第5話 常闇(とこやみ)の玉座
旅の末、二人はついに目的地である魔王の旧領**《深淵大陸アビスガルド》**へと足を踏み入れる。そこは太陽が昇らず、冷たい風が吹き荒れる荒廃した死の大地だった。
ノアは自分の故郷のみすぼらしさを自嘲するが、フローラは崩れかけた城壁に触れ、そこにかつての魔王が抱えていた深い「孤独」を感じ取る。
「あなたの生きてきた場所を、全部知りたいの」
光の申し子である彼女が、闇の世界を優しく受け入れた瞬間、ノアの古傷は癒やされていく。二人は絆を深めながら、秘宝が眠る城の最下層へと進んでいく。
旅を始めて数日。二人が辿り着いたのは、永遠に太陽が昇らない常闇の大地――《深淵大陸アビスガルド》だった。
かつて魔族たちがひしめき合っていたこの地も、魔王の敗北とともに荒廃し、今はただ冷たい風が吹き荒れる岩肌が広がるばかりだ。
その最奥、切り立った断崖の上に、かつての魔王城――《冥府の城》はあった。
半分が崩れ落ち、蔦に覆われたその姿は、巨大な墓標のようにも見えた。
「……ひどい有様だな」
瓦礫の山と化した城門の前で、ノアは自嘲気味に呟いた。
「これが俺の国だ。花も咲かなければ、光も差さない。お前のいた美しい花園とは大違いだろ」
ノアは、フローラにこの景色を見せるのを躊躇っていた。
こんな荒涼とした光景を見れば、光の申し子である彼女は本能的に拒絶反応を示すのではないか、と。
だが、フローラは違った。
彼女は崩れかけた城壁にそっと手を触れ、悲しげに瞳を伏せたのだ。
「……静かね」
「ああ、死んだ場所だからな」
「ううん、違うわ。……寂しいのね、この城は」
フローラはノアを見上げた。その瞳には、恐怖も嫌悪もなく、ただ深い慈愛だけがあった。

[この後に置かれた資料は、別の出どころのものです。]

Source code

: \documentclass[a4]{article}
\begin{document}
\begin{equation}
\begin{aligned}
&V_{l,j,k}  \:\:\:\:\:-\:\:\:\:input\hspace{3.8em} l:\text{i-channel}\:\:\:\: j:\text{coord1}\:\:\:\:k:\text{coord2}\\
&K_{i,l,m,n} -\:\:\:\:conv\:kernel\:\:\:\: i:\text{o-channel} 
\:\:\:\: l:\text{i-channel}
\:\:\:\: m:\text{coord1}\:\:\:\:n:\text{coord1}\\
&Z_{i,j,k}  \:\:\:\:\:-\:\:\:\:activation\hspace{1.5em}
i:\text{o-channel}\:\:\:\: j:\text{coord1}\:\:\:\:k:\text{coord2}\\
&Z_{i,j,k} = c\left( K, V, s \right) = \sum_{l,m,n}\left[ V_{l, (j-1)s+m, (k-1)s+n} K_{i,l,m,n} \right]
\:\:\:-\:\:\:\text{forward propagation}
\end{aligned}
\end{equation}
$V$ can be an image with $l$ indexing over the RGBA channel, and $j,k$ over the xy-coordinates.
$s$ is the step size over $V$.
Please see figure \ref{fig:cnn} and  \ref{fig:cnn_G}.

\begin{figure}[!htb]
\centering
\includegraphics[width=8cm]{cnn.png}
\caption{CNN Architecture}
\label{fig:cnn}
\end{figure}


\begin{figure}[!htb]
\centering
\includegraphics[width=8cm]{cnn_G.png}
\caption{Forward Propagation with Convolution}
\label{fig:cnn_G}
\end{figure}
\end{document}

「あなたは一人で、ずっとこの暗闇の中で世界を見ていたの? 誰にも理解されず、ただ『恐怖』の象徴として?」
「……それが魔王の役割だからな」
ノアが顔を背けると、フローラはその頬を両手で包み込み、正面から覗き込んだ。
冷え切った魔王の故郷で、彼女の手のひらだけが、泣きたくなるほど温かい。
「もう一人じゃないわ、ノア。……私を案内して。あなたの生きてきた場所を、全部知りたいの」
その言葉に、ノアの中の古傷が癒えていくような気がした。
彼は無言で彼女の手を取り、瓦礫の回廊へと足を踏み入れた。
目指すは城の最下層。かつて魔王が最も大切にしていた宝物庫。そこに、彼女を人間に変える秘宝が眠っているはずだ。